The records that follow are to be repeated exactly, in full.

*** Opening of Source records ***

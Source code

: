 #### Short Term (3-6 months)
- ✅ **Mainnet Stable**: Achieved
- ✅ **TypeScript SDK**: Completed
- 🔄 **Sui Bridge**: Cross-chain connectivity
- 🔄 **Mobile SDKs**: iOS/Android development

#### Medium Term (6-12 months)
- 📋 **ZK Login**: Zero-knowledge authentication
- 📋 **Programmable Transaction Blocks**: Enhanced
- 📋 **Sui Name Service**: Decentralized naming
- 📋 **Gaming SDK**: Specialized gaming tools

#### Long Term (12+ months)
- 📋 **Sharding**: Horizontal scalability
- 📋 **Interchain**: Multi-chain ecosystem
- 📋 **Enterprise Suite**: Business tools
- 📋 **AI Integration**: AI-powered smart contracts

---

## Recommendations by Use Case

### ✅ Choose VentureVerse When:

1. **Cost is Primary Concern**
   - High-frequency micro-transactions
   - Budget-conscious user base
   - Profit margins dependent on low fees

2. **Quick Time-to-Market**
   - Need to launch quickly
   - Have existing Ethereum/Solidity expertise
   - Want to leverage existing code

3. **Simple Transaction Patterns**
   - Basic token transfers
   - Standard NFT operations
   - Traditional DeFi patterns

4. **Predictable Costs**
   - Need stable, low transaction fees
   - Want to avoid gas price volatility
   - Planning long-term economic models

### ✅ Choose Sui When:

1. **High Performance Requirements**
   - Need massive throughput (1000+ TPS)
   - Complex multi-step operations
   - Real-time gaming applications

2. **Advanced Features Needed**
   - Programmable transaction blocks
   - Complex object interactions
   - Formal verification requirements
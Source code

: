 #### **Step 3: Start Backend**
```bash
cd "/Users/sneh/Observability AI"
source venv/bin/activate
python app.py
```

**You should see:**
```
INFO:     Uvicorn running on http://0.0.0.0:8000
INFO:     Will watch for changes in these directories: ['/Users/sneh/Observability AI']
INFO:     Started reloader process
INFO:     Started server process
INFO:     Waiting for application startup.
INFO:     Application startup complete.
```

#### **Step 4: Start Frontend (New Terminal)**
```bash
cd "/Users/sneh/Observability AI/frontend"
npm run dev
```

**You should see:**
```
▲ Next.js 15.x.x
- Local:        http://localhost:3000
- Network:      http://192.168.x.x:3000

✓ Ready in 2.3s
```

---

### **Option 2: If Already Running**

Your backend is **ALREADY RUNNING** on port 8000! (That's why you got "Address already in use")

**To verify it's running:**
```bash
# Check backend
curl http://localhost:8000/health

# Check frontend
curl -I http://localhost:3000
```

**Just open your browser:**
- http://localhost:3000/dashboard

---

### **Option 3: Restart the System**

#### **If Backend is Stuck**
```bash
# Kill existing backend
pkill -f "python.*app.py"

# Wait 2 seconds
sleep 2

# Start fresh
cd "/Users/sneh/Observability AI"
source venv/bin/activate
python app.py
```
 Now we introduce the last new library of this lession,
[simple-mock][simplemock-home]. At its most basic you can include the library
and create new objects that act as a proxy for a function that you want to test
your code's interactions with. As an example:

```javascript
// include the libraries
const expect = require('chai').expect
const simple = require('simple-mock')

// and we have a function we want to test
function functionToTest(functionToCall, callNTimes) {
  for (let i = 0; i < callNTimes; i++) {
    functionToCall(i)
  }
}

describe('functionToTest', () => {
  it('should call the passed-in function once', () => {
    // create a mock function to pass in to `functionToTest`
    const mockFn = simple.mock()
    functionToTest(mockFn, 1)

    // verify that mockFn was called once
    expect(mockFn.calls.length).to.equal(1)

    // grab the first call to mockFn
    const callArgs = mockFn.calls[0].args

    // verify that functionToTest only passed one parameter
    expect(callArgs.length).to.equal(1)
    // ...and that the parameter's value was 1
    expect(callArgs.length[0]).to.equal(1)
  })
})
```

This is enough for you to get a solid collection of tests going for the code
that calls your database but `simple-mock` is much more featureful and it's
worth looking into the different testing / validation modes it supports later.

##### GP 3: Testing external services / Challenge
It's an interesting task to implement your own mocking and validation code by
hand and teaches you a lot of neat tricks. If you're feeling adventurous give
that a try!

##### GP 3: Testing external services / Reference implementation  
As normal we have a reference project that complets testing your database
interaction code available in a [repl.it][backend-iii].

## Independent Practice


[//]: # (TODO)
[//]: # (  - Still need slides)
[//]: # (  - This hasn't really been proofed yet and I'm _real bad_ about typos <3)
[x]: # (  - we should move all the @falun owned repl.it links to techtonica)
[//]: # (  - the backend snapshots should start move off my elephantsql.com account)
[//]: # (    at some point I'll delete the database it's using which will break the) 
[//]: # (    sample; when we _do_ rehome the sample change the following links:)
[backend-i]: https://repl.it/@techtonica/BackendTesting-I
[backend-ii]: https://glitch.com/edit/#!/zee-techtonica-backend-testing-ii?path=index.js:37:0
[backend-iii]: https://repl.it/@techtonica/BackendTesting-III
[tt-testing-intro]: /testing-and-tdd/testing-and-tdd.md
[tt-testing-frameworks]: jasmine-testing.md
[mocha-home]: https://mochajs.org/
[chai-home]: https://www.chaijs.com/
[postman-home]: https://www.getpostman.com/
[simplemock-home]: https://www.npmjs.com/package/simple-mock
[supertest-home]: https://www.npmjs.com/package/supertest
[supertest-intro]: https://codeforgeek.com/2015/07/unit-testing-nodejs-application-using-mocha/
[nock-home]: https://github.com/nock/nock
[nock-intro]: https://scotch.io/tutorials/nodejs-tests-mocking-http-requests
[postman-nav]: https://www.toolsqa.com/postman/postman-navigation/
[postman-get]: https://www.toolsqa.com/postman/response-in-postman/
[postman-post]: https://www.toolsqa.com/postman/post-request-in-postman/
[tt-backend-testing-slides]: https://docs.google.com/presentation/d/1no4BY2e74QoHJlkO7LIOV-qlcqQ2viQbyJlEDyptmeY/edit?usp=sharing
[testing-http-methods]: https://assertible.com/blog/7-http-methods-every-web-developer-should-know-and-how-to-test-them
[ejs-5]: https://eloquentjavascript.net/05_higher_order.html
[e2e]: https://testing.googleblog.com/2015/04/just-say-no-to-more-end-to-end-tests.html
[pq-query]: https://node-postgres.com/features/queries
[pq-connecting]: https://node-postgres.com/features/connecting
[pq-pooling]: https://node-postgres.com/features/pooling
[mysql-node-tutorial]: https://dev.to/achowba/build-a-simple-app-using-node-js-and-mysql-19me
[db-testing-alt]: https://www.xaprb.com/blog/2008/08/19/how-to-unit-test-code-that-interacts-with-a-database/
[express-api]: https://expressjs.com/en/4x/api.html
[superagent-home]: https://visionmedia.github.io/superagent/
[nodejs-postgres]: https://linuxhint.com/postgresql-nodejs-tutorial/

*** Close of Source records ***

**Finished exercise:**
Source code

: #### Short Term (3-6 months)
- ✅ **Mainnet Stable**: Achieved
- ✅ **TypeScript SDK**: Completed
- 🔄 **Sui Bridge**: Cross-chain connectivity
- 🔄 **Mobile SDKs**: iOS/Android development

#### Medium Term (6-12 months)
- 📋 **ZK Login**: Zero-knowledge authentication
- 📋 **Programmable Transaction Blocks**: Enhanced
- 📋 **Sui Name Service**: Decentralized naming
- 📋 **Gaming SDK**: Specialized gaming tools

#### Long Term (12+ months)
- 📋 **Sharding**: Horizontal scalability
- 📋 **Interchain**: Multi-chain ecosystem
- 📋 **Enterprise Suite**: Business tools
- 📋 **AI Integration**: AI-powered smart contracts

---

## Recommendations by Use Case

### ✅ Choose VentureVerse When:

1. **Cost is Primary Concern**
   - High-frequency micro-transactions
   - Budget-conscious user base
   - Profit margins dependent on low fees

2. **Quick Time-to-Market**
   - Need to launch quickly
   - Have existing Ethereum/Solidity expertise
   - Want to leverage existing code

3. **Simple Transaction Patterns**
   - Basic token transfers
   - Standard NFT operations
   - Traditional DeFi patterns

4. **Predictable Costs**
   - Need stable, low transaction fees
   - Want to avoid gas price volatility
   - Planning long-term economic models

### ✅ Choose Sui When:

1. **High Performance Requirements**
   - Need massive throughput (1000+ TPS)
   - Complex multi-step operations
   - Real-time gaming applications

2. **Advanced Features Needed**
   - Programmable transaction blocks
   - Complex object interactions
   - Formal verification requirements
Source code

: #### **Step 3: Start Backend**
```bash
cd "/Users/sneh/Observability AI"
source venv/bin/activate
python app.py
```

**You should see:**
```
INFO:     Uvicorn running on http://0.0.0.0:8000
INFO:     Will watch for changes in these directories: ['/Users/sneh/Observability AI']
INFO:     Started reloader process
INFO:     Started server process
INFO:     Waiting for application startup.
INFO:     Application startup complete.
```

#### **Step 4: Start Frontend (New Terminal)**
```bash
cd "/Users/sneh/Observability AI/frontend"
npm run dev
```

**You should see:**
```
▲ Next.js 15.x.x
- Local:        http://localhost:3000
- Network:      http://192.168.x.x:3000

✓ Ready in 2.3s
```

---

### **Option 2: If Already Running**

Your backend is **ALREADY RUNNING** on port 8000! (That's why you got "Address already in use")

**To verify it's running:**
```bash
# Check backend
curl http://localhost:8000/health

# Check frontend
curl -I http://localhost:3000
```

**Just open your browser:**
- http://localhost:3000/dashboard

---

### **Option 3: Restart the System**

#### **If Backend is Stuck**
```bash
# Kill existing backend
pkill -f "python.*app.py"

# Wait 2 seconds
sleep 2

# Start fresh
cd "/Users/sneh/Observability AI"
source venv/bin/activate
python app.py
```
 Now we introduce the last new library of this lession,
[simple-mock][simplemock-home]. At its most basic you can include the library
and create new objects that act as a proxy for a function that you want to test
your code's interactions with. As an example:

```javascript
// include the libraries
const expect = require('chai').expect
const simple = require('simple-mock')

// and we have a function we want to test
function functionToTest(functionToCall, callNTimes) {
  for (let i = 0; i < callNTimes; i++) {
    functionToCall(i)
  }
}

describe('functionToTest', () => {
  it('should call the passed-in function once', () => {
    // create a mock function to pass in to `functionToTest`
    const mockFn = simple.mock()
    functionToTest(mockFn, 1)

    // verify that mockFn was called once
    expect(mockFn.calls.length).to.equal(1)

    // grab the first call to mockFn
    const callArgs = mockFn.calls[0].args

    // verify that functionToTest only passed one parameter
    expect(callArgs.length).to.equal(1)
    // ...and that the parameter's value was 1
    expect(callArgs.length[0]).to.equal(1)
  })
})
```

This is enough for you to get a solid collection of tests going for the code
that calls your database but `simple-mock` is much more featureful and it's
worth looking into the different testing / validation modes it supports later.

##### GP 3: Testing external services / Challenge
It's an interesting task to implement your own mocking and validation code by
hand and teaches you a lot of neat tricks. If you're feeling adventurous give
that a try!

##### GP 3: Testing external services / Reference implementation  
As normal we have a reference project that complets testing your database
interaction code available in a [repl.it][backend-iii].

## Independent Practice


[//]: # (TODO)
[//]: # (  - Still need slides)
[//]: # (  - This hasn't really been proofed yet and I'm _real bad_ about typos <3)
[x]: # (  - we should move all the @falun owned repl.it links to techtonica)
[//]: # (  - the backend snapshots should start move off my elephantsql.com account)
[//]: # (    at some point I'll delete the database it's using which will break the) 
[//]: # (    sample; when we _do_ rehome the sample change the following links:)
[backend-i]: https://repl.it/@techtonica/BackendTesting-I
[backend-ii]: https://glitch.com/edit/#!/zee-techtonica-backend-testing-ii?path=index.js:37:0
[backend-iii]: https://repl.it/@techtonica/BackendTesting-III
[tt-testing-intro]: /testing-and-tdd/testing-and-tdd.md
[tt-testing-frameworks]: jasmine-testing.md
[mocha-home]: https://mochajs.org/
[chai-home]: https://www.chaijs.com/
[postman-home]: https://www.getpostman.com/
[simplemock-home]: https://www.npmjs.com/package/simple-mock
[supertest-home]: https://www.npmjs.com/package/supertest
[supertest-intro]: https://codeforgeek.com/2015/07/unit-testing-nodejs-application-using-mocha/
[nock-home]: https://github.com/nock/nock
[nock-intro]: https://scotch.io/tutorials/nodejs-tests-mocking-http-requests
[postman-nav]: https://www.toolsqa.com/postman/postman-navigation/
[postman-get]: https://www.toolsqa.com/postman/response-in-postman/
[postman-post]: https://www.toolsqa.com/postman/post-request-in-postman/
[tt-backend-testing-slides]: https://docs.google.com/presentation/d/1no4BY2e74QoHJlkO7LIOV-qlcqQ2viQbyJlEDyptmeY/edit?usp=sharing
[testing-http-methods]: https://assertible.com/blog/7-http-methods-every-web-developer-should-know-and-how-to-test-them
[ejs-5]: https://eloquentjavascript.net/05_higher_order.html
[e2e]: https://testing.googleblog.com/2015/04/just-say-no-to-more-end-to-end-tests.html
[pq-query]: https://node-postgres.com/features/queries
[pq-connecting]: https://node-postgres.com/features/connecting
[pq-pooling]: https://node-postgres.com/features/pooling
[mysql-node-tutorial]: https://dev.to/achowba/build-a-simple-app-using-node-js-and-mysql-19me
[db-testing-alt]: https://www.xaprb.com/blog/2008/08/19/how-to-unit-test-code-that-interacts-with-a-database/
[express-api]: https://expressjs.com/en/4x/api.html
[superagent-home]: https://visionmedia.github.io/superagent/
[nodejs-postgres]: https://linuxhint.com/postgresql-nodejs-tutorial/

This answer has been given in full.